On Mon, Jul 22, 2019 at 02:40:19PM +0200, Julien Rouhaud wrote:
> Right, so I kept the long option.  Also this comment was outdated, as
> the --jobs is now just ignored with a list of indexes, so I fixed that
> too.

+   if (!parallel)
+   {
+       if (user_list == NULL)
+       {
+           /*
+            * Create a dummy list with an empty string, as user requires an
+            * element.
+            */
+           process_list = pg_malloc0(sizeof(SimpleStringList));
+           simple_string_list_append(process_list, "");
+       }
+   }
This part looks a bit hacky and this is needed because we don't have a
list of objects when doing a non-parallel system or database reindex.
The deal is that we just want a list with one element: the database of
the connection.  Wouldn't it be more natural to assign the database
name here using PQdb(conn)?  Then add an assertion at the top of
run_reindex_command() checking for a non-NULL name?

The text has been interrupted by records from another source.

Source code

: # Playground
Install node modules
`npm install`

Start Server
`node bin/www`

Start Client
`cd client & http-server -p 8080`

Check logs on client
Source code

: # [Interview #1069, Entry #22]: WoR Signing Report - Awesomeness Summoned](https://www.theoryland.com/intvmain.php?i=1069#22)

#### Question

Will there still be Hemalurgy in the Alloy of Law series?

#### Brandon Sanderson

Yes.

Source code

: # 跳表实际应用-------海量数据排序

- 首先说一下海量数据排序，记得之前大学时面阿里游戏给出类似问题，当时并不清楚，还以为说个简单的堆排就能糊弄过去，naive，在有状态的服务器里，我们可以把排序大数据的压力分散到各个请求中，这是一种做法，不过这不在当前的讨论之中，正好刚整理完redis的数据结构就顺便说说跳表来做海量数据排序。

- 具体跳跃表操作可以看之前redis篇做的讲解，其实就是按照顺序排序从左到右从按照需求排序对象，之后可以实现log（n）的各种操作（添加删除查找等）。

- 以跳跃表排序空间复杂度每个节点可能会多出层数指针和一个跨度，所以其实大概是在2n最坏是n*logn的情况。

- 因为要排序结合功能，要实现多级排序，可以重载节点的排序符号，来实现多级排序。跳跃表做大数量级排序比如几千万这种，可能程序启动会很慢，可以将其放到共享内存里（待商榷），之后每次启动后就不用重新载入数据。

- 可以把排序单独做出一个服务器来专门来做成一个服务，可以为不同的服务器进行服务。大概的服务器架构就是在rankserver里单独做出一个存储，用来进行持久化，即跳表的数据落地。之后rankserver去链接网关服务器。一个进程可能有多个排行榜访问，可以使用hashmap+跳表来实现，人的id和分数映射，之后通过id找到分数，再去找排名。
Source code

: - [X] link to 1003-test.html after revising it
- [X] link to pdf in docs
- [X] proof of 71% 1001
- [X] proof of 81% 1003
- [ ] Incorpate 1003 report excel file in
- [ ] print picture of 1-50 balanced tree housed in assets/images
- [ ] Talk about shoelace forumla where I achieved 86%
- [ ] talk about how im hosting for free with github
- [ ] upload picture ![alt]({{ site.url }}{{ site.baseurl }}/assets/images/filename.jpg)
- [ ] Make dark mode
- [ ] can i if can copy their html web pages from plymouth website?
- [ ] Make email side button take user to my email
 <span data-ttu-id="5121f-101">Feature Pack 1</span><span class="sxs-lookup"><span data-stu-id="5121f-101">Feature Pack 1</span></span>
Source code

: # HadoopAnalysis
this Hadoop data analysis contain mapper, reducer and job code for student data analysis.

> I considered this, but it would require to adapt all code that declare
> SimpleStringList stack variable (vacuumdb.c, clusterdb.c,
> createuser.c, pg_dumpall.c and pg_dump.c), so it looked like too much
> trouble to avoid 2 local variables here and 1 in vacuumdb.c.  I don't
> have a strong opinion here, so I can go for it if you prefer.

Okay.  This is a tad wider than the original patch proposal, and this
adds two lines.  So let's discard that for now and keep it simple.

>> +$node->issues_sql_like([qw(reindexdb -j2)],
>> +   qr/statement: REINDEX TABLE public.test1/,
>> +   'Global and parallel reindex will issue per-table REINDEX');
>> Would it make sense to have some tests for schemas here?
>>
>> One of my comments in [1] has not been answered.  What about
>> the decomposition of a list of schemas into a list of tables when
>> using the parallel mode?
> 
> I did that in attached v6, and added suitable regression tests.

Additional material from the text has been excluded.